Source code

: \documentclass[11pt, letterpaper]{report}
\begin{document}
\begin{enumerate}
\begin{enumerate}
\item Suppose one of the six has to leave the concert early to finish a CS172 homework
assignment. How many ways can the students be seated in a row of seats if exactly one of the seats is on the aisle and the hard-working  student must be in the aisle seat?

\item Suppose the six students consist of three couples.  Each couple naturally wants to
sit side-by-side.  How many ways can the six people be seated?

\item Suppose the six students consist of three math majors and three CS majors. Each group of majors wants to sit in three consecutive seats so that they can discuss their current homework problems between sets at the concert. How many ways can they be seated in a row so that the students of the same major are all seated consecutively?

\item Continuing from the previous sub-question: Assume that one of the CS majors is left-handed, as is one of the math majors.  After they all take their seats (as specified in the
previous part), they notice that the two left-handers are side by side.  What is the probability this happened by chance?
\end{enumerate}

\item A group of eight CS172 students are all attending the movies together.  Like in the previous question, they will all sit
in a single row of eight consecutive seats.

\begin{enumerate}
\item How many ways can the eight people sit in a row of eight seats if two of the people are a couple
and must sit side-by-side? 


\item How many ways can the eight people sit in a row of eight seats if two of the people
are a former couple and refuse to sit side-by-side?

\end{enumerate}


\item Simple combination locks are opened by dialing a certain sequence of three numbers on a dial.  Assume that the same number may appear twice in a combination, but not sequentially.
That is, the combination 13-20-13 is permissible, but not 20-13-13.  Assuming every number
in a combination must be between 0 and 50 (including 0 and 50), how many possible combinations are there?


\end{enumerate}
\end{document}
====
● WHAT TO DO
Go through the listing above and find each line containing the string "same"; copy those lines.

● EXPECTED ANSWER
\item Suppose the six students consist of three math majors and three CS majors. Each group of majors wants to sit in three consecutive seats so that they can discuss their current homework problems between sets at the concert. How many ways can they be seated in a row so that the students of the same major are all seated consecutively?
\item Simple combination locks are opened by dialing a certain sequence of three numbers on a dial.  Assume that the same number may appear twice in a combination, but not sequentially.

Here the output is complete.